# [Task statement]
Take every line from the data that has the word "brews" in it.

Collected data
- Opening Delimiter -

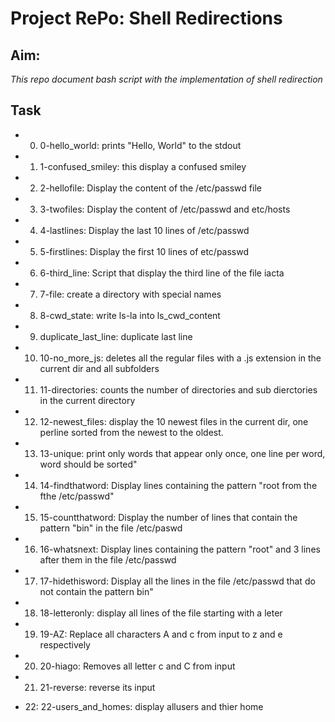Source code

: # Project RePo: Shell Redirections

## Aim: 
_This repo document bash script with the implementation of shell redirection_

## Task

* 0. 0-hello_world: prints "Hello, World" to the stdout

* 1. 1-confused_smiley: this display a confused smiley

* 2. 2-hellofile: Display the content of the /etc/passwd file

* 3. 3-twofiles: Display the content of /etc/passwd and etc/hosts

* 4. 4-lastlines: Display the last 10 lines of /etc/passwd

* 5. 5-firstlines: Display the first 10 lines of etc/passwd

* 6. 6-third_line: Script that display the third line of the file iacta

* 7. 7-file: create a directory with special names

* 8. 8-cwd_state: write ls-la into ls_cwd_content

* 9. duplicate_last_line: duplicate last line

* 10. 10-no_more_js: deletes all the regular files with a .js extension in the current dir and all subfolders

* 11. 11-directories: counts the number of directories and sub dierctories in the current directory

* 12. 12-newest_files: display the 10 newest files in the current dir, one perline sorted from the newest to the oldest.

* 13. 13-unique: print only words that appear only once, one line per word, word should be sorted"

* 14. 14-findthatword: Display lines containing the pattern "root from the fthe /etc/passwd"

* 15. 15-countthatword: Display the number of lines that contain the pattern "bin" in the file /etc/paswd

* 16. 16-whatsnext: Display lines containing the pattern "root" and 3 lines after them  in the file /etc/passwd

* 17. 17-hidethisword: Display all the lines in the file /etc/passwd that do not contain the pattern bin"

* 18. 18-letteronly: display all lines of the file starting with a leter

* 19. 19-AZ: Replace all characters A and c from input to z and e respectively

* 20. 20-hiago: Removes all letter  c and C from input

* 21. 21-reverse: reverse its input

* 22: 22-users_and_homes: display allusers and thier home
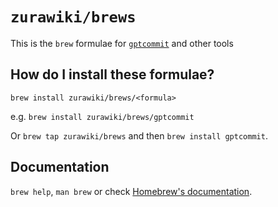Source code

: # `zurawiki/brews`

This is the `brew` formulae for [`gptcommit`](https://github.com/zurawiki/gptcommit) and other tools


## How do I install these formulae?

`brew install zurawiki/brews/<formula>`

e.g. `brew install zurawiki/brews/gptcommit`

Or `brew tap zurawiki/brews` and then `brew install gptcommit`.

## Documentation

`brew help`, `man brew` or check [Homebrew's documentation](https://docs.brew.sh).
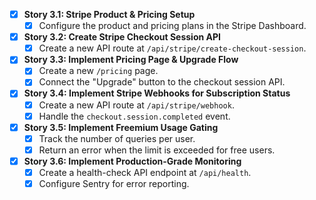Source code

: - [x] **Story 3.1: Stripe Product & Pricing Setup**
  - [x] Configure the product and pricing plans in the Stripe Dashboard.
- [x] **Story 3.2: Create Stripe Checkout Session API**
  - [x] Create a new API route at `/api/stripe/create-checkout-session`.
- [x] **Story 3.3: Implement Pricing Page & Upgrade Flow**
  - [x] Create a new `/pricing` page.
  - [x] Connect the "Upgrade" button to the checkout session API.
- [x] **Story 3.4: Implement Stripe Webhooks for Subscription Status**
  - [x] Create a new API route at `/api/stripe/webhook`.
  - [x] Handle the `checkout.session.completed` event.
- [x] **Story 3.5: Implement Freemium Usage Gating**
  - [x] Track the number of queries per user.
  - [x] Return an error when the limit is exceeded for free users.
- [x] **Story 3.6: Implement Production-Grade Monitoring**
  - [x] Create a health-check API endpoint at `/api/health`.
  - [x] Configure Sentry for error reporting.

- Closing Delimiter -

# [Task solution]
: # `zurawiki/brews`
`brew install zurawiki/brews/<formula>`
e.g. `brew install zurawiki/brews/gptcommit`
Or `brew tap zurawiki/brews` and then `brew install gptcommit`.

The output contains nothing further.